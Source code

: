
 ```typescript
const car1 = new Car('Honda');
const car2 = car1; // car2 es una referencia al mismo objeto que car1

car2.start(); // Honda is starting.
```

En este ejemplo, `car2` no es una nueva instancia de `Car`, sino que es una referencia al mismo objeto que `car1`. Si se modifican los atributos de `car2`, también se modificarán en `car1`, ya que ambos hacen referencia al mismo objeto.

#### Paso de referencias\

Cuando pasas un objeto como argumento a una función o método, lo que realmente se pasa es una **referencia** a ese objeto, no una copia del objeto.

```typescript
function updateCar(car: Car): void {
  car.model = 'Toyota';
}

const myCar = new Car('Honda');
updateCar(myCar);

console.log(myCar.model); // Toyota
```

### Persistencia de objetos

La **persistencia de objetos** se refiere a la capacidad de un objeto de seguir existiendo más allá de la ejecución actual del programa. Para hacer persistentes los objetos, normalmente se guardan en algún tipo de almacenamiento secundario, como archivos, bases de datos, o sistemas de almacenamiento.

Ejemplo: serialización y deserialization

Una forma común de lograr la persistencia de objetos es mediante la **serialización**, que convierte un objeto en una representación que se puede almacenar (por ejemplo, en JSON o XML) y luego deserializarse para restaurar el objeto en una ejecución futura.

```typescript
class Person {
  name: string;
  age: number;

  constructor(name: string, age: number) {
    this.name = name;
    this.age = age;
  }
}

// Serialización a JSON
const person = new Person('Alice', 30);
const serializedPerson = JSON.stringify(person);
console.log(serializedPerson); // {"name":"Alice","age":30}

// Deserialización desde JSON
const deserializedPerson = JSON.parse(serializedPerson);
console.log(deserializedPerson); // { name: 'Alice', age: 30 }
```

* Activity
Nothing may be left out: return each entry exactly as it reads.

* Solution to this exercise
Source code

:
 ```typescript
const car1 = new Car('Honda');
const car2 = car1; // car2 es una referencia al mismo objeto que car1

car2.start(); // Honda is starting.
```

En este ejemplo, `car2` no es una nueva instancia de `Car`, sino que es una referencia al mismo objeto que `car1`. Si se modifican los atributos de `car2`, también se modificarán en `car1`, ya que ambos hacen referencia al mismo objeto.

#### Paso de referencias\

Cuando pasas un objeto como argumento a una función o método, lo que realmente se pasa es una **referencia** a ese objeto, no una copia del objeto.

```typescript
function updateCar(car: Car): void {
  car.model = 'Toyota';
}

const myCar = new Car('Honda');
updateCar(myCar);

console.log(myCar.model); // Toyota
```

### Persistencia de objetos

La **persistencia de objetos** se refiere a la capacidad de un objeto de seguir existiendo más allá de la ejecución actual del programa. Para hacer persistentes los objetos, normalmente se guardan en algún tipo de almacenamiento secundario, como archivos, bases de datos, o sistemas de almacenamiento.

Ejemplo: serialización y deserialization

Una forma común de lograr la persistencia de objetos es mediante la **serialización**, que convierte un objeto en una representación que se puede almacenar (por ejemplo, en JSON o XML) y luego deserializarse para restaurar el objeto en una ejecución futura.

```typescript
class Person {
  name: string;
  age: number;

  constructor(name: string, age: number) {
    this.name = name;
    this.age = age;
  }
}

// Serialización a JSON
const person = new Person('Alice', 30);
const serializedPerson = JSON.stringify(person);
console.log(serializedPerson); // {"name":"Alice","age":30}

// Deserialización desde JSON
const deserializedPerson = JSON.parse(serializedPerson);
console.log(deserializedPerson); // { name: 'Alice', age: 30 }
```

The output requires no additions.